- ACTIVITY -
Word for word, restate every entry shown below.
(RECORDS SHOWN)
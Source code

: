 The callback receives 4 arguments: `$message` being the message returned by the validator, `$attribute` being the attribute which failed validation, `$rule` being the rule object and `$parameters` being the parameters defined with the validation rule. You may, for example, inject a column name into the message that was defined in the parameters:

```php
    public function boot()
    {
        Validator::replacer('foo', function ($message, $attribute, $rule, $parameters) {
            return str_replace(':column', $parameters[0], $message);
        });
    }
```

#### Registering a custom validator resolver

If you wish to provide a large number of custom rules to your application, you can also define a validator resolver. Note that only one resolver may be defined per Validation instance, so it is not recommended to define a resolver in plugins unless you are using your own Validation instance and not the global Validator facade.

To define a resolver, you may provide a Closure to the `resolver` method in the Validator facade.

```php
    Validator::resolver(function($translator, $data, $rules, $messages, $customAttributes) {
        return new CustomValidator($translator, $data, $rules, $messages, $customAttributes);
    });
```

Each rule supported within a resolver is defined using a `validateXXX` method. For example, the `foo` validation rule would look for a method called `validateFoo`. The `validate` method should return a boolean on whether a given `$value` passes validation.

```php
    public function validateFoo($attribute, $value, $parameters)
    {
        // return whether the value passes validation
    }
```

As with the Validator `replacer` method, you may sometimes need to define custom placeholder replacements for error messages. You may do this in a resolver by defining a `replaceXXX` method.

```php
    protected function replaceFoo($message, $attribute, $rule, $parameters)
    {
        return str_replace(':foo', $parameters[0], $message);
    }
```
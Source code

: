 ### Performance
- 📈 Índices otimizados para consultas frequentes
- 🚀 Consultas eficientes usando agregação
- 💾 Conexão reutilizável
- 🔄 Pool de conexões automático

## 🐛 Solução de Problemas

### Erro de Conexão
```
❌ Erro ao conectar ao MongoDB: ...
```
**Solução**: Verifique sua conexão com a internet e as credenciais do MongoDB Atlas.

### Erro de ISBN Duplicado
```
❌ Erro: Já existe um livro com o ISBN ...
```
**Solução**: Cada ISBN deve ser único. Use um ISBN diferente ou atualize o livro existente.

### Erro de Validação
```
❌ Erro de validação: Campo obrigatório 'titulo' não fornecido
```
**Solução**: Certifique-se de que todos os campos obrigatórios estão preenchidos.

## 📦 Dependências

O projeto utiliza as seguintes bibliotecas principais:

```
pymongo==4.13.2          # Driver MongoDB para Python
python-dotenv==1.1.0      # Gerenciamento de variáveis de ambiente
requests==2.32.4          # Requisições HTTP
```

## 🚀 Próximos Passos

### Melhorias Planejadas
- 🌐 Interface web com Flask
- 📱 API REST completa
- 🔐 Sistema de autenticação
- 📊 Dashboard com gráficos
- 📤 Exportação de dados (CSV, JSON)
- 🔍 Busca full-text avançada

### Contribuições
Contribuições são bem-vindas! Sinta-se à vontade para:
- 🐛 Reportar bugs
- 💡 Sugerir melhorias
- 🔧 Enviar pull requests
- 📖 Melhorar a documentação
(End RECORDS SHOWN)
- RESPONSE TO THIS EXERCISE -
Source code

: The callback receives 4 arguments: `$message` being the message returned by the validator, `$attribute` being the attribute which failed validation, `$rule` being the rule object and `$parameters` being the parameters defined with the validation rule. You may, for example, inject a column name into the message that was defined in the parameters:

```php
    public function boot()
    {
        Validator::replacer('foo', function ($message, $attribute, $rule, $parameters) {
            return str_replace(':column', $parameters[0], $message);
        });
    }
```

#### Registering a custom validator resolver

If you wish to provide a large number of custom rules to your application, you can also define a validator resolver. Note that only one resolver may be defined per Validation instance, so it is not recommended to define a resolver in plugins unless you are using your own Validation instance and not the global Validator facade.

To define a resolver, you may provide a Closure to the `resolver` method in the Validator facade.

```php
    Validator::resolver(function($translator, $data, $rules, $messages, $customAttributes) {
        return new CustomValidator($translator, $data, $rules, $messages, $customAttributes);
    });
```

Each rule supported within a resolver is defined using a `validateXXX` method. For example, the `foo` validation rule would look for a method called `validateFoo`. The `validate` method should return a boolean on whether a given `$value` passes validation.

```php
    public function validateFoo($attribute, $value, $parameters)
    {
        // return whether the value passes validation
    }
```

As with the Validator `replacer` method, you may sometimes need to define custom placeholder replacements for error messages. You may do this in a resolver by defining a `replaceXXX` method.

```php
    protected function replaceFoo($message, $attribute, $rule, $parameters)
    {
        return str_replace(':foo', $parameters[0], $message);
    }
```
Source code

: ### Performance
- 📈 Índices otimizados para consultas frequentes
- 🚀 Consultas eficientes usando agregação
- 💾 Conexão reutilizável
- 🔄 Pool de conexões automático

## 🐛 Solução de Problemas

### Erro de Conexão
```
❌ Erro ao conectar ao MongoDB: ...
```
**Solução**: Verifique sua conexão com a internet e as credenciais do MongoDB Atlas.

### Erro de ISBN Duplicado
```
❌ Erro: Já existe um livro com o ISBN ...
```
**Solução**: Cada ISBN deve ser único. Use um ISBN diferente ou atualize o livro existente.

### Erro de Validação
```
❌ Erro de validação: Campo obrigatório 'titulo' não fornecido
```
**Solução**: Certifique-se de que todos os campos obrigatórios estão preenchidos.

## 📦 Dependências

O projeto utiliza as seguintes bibliotecas principais:

```
pymongo==4.13.2          # Driver MongoDB para Python
python-dotenv==1.1.0      # Gerenciamento de variáveis de ambiente
requests==2.32.4          # Requisições HTTP
```

## 🚀 Próximos Passos

### Melhorias Planejadas
- 🌐 Interface web com Flask
- 📱 API REST completa
- 🔐 Sistema de autenticação
- 📊 Dashboard com gráficos
- 📤 Exportação de dados (CSV, JSON)
- 🔍 Busca full-text avançada

### Contribuições
Contribuições são bem-vindas! Sinta-se à vontade para:
- 🐛 Reportar bugs
- 💡 Sugerir melhorias
- 🔧 Enviar pull requests
- 📖 Melhorar a documentação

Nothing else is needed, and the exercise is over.